Collected data
_ _ _
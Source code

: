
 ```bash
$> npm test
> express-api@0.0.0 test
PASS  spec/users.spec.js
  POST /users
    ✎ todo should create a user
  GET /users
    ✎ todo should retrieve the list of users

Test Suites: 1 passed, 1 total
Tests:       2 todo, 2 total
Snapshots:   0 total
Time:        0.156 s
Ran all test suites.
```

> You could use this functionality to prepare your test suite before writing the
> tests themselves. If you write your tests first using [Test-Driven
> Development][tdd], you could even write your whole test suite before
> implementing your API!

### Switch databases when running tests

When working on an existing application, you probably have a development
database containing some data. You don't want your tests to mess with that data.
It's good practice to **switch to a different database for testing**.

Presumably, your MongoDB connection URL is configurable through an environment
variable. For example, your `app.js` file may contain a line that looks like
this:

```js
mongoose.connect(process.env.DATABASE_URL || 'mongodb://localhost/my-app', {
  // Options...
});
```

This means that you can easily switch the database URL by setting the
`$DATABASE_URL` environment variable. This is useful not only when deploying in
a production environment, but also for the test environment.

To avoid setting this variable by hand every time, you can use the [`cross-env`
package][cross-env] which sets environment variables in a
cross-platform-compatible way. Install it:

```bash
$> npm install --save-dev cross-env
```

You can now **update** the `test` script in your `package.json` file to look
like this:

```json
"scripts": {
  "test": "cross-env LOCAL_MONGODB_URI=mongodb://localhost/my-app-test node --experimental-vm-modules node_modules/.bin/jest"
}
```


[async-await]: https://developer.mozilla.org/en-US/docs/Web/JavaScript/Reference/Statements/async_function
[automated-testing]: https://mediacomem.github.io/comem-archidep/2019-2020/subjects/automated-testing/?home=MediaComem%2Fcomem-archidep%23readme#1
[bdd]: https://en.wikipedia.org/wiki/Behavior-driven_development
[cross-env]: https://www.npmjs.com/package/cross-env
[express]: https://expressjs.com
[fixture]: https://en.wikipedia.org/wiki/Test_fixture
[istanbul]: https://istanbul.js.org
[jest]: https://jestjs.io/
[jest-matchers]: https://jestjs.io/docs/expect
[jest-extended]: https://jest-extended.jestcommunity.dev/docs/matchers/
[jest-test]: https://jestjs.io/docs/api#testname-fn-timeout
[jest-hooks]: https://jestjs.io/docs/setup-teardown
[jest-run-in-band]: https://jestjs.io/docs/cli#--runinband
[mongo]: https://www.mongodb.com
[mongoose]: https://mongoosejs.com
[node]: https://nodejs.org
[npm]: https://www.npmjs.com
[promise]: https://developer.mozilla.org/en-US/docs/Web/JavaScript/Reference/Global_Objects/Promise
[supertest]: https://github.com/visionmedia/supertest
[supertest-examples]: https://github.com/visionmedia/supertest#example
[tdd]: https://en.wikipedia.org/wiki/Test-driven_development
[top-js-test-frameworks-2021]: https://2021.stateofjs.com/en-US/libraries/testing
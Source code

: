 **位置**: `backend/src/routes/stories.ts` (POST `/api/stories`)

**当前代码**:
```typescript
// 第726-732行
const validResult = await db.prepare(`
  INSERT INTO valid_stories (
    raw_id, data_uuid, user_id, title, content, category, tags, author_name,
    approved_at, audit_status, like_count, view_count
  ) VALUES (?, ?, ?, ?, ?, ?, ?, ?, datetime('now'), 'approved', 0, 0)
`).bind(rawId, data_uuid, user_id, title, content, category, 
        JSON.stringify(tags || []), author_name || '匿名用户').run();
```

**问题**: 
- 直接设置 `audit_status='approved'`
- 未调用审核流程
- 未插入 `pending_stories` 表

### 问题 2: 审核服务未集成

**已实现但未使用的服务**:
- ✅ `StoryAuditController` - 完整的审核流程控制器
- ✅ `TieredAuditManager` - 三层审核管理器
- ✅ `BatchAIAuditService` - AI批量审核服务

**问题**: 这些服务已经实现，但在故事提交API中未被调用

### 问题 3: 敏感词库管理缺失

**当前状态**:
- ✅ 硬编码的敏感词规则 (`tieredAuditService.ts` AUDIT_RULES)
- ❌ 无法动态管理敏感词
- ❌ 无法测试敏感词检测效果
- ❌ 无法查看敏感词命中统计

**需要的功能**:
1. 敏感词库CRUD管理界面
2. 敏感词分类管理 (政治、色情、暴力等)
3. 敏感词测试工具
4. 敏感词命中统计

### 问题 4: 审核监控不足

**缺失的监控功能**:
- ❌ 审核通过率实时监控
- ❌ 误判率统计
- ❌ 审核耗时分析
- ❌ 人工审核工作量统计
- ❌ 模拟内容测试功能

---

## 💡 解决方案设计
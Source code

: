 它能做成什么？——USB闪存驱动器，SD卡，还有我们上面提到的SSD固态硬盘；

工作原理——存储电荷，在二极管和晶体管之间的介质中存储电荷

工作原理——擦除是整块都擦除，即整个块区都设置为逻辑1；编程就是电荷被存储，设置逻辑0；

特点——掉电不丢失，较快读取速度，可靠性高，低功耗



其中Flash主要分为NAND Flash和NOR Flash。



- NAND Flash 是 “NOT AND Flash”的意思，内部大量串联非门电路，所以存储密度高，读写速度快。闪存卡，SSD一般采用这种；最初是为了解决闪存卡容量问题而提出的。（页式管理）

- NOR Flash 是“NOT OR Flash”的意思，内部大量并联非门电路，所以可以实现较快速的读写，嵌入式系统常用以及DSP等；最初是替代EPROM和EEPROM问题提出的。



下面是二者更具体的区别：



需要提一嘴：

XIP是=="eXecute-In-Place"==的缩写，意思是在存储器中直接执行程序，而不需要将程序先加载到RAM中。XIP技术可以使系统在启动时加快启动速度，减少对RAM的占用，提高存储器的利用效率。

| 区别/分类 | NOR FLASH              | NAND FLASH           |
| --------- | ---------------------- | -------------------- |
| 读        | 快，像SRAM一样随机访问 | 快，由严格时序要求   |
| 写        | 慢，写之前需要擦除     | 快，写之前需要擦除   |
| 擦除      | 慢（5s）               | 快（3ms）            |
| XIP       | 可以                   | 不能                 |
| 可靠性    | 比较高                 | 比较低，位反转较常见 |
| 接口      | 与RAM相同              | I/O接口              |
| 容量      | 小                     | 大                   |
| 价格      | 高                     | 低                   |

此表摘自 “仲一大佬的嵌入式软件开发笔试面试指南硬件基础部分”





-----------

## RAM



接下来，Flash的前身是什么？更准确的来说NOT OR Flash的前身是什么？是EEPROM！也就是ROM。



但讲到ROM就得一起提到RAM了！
_ _ _
_The task_
Print all of the data exactly as it stands above.

_Exercise answer_
Source code

:
 ```bash
$> npm test
> express-api@0.0.0 test
PASS  spec/users.spec.js
  POST /users
    ✎ todo should create a user
  GET /users
    ✎ todo should retrieve the list of users

Test Suites: 1 passed, 1 total
Tests:       2 todo, 2 total
Snapshots:   0 total
Time:        0.156 s
Ran all test suites.
```

> You could use this functionality to prepare your test suite before writing the
> tests themselves. If you write your tests first using [Test-Driven
> Development][tdd], you could even write your whole test suite before
> implementing your API!

### Switch databases when running tests

When working on an existing application, you probably have a development
database containing some data. You don't want your tests to mess with that data.
It's good practice to **switch to a different database for testing**.

Presumably, your MongoDB connection URL is configurable through an environment
variable. For example, your `app.js` file may contain a line that looks like
this:

```js
mongoose.connect(process.env.DATABASE_URL || 'mongodb://localhost/my-app', {
  // Options...
});
```

This means that you can easily switch the database URL by setting the
`$DATABASE_URL` environment variable. This is useful not only when deploying in
a production environment, but also for the test environment.

To avoid setting this variable by hand every time, you can use the [`cross-env`
package][cross-env] which sets environment variables in a
cross-platform-compatible way. Install it:

```bash
$> npm install --save-dev cross-env
```

You can now **update** the `test` script in your `package.json` file to look
like this:

```json
"scripts": {
  "test": "cross-env LOCAL_MONGODB_URI=mongodb://localhost/my-app-test node --experimental-vm-modules node_modules/.bin/jest"
}
```


[async-await]: https://developer.mozilla.org/en-US/docs/Web/JavaScript/Reference/Statements/async_function
[automated-testing]: https://mediacomem.github.io/comem-archidep/2019-2020/subjects/automated-testing/?home=MediaComem%2Fcomem-archidep%23readme#1
[bdd]: https://en.wikipedia.org/wiki/Behavior-driven_development
[cross-env]: https://www.npmjs.com/package/cross-env
[express]: https://expressjs.com
[fixture]: https://en.wikipedia.org/wiki/Test_fixture
[istanbul]: https://istanbul.js.org
[jest]: https://jestjs.io/
[jest-matchers]: https://jestjs.io/docs/expect
[jest-extended]: https://jest-extended.jestcommunity.dev/docs/matchers/
[jest-test]: https://jestjs.io/docs/api#testname-fn-timeout
[jest-hooks]: https://jestjs.io/docs/setup-teardown
[jest-run-in-band]: https://jestjs.io/docs/cli#--runinband
[mongo]: https://www.mongodb.com
[mongoose]: https://mongoosejs.com
[node]: https://nodejs.org
[npm]: https://www.npmjs.com
[promise]: https://developer.mozilla.org/en-US/docs/Web/JavaScript/Reference/Global_Objects/Promise
[supertest]: https://github.com/visionmedia/supertest
[supertest-examples]: https://github.com/visionmedia/supertest#example
[tdd]: https://en.wikipedia.org/wiki/Test-driven_development
[top-js-test-frameworks-2021]: https://2021.stateofjs.com/en-US/libraries/testing
Source code

: **位置**: `backend/src/routes/stories.ts` (POST `/api/stories`)

**当前代码**:
```typescript
// 第726-732行
const validResult = await db.prepare(`
  INSERT INTO valid_stories (
    raw_id, data_uuid, user_id, title, content, category, tags, author_name,
    approved_at, audit_status, like_count, view_count
  ) VALUES (?, ?, ?, ?, ?, ?, ?, ?, datetime('now'), 'approved', 0, 0)
`).bind(rawId, data_uuid, user_id, title, content, category, 
        JSON.stringify(tags || []), author_name || '匿名用户').run();
```

**问题**: 
- 直接设置 `audit_status='approved'`
- 未调用审核流程
- 未插入 `pending_stories` 表

### 问题 2: 审核服务未集成

**已实现但未使用的服务**:
- ✅ `StoryAuditController` - 完整的审核流程控制器
- ✅ `TieredAuditManager` - 三层审核管理器
- ✅ `BatchAIAuditService` - AI批量审核服务

**问题**: 这些服务已经实现，但在故事提交API中未被调用

### 问题 3: 敏感词库管理缺失

**当前状态**:
- ✅ 硬编码的敏感词规则 (`tieredAuditService.ts` AUDIT_RULES)
- ❌ 无法动态管理敏感词
- ❌ 无法测试敏感词检测效果
- ❌ 无法查看敏感词命中统计

**需要的功能**:
1. 敏感词库CRUD管理界面
2. 敏感词分类管理 (政治、色情、暴力等)
3. 敏感词测试工具
4. 敏感词命中统计

### 问题 4: 审核监控不足

**缺失的监控功能**:
- ❌ 审核通过率实时监控
- ❌ 误判率统计
- ❌ 审核耗时分析
- ❌ 人工审核工作量统计
- ❌ 模拟内容测试功能

---

## 💡 解决方案设计
Source code

: 它能做成什么？——USB闪存驱动器，SD卡，还有我们上面提到的SSD固态硬盘；

工作原理——存储电荷，在二极管和晶体管之间的介质中存储电荷

工作原理——擦除是整块都擦除，即整个块区都设置为逻辑1；编程就是电荷被存储，设置逻辑0；

特点——掉电不丢失，较快读取速度，可靠性高，低功耗



其中Flash主要分为NAND Flash和NOR Flash。



- NAND Flash 是 “NOT AND Flash”的意思，内部大量串联非门电路，所以存储密度高，读写速度快。闪存卡，SSD一般采用这种；最初是为了解决闪存卡容量问题而提出的。（页式管理）

- NOR Flash 是“NOT OR Flash”的意思，内部大量并联非门电路，所以可以实现较快速的读写，嵌入式系统常用以及DSP等；最初是替代EPROM和EEPROM问题提出的。



下面是二者更具体的区别：



需要提一嘴：

XIP是=="eXecute-In-Place"==的缩写，意思是在存储器中直接执行程序，而不需要将程序先加载到RAM中。XIP技术可以使系统在启动时加快启动速度，减少对RAM的占用，提高存储器的利用效率。

| 区别/分类 | NOR FLASH              | NAND FLASH           |
| --------- | ---------------------- | -------------------- |
| 读        | 快，像SRAM一样随机访问 | 快，由严格时序要求   |
| 写        | 慢，写之前需要擦除     | 快，写之前需要擦除   |
| 擦除      | 慢（5s）               | 快（3ms）            |
| XIP       | 可以                   | 不能                 |
| 可靠性    | 比较高                 | 比较低，位反转较常见 |
| 接口      | 与RAM相同              | I/O接口              |
| 容量      | 小                     | 大                   |
| 价格      | 高                     | 低                   |

此表摘自 “仲一大佬的嵌入式软件开发笔试面试指南硬件基础部分”





-----------

## RAM



接下来，Flash的前身是什么？更准确的来说NOT OR Flash的前身是什么？是EEPROM！也就是ROM。



但讲到ROM就得一起提到RAM了！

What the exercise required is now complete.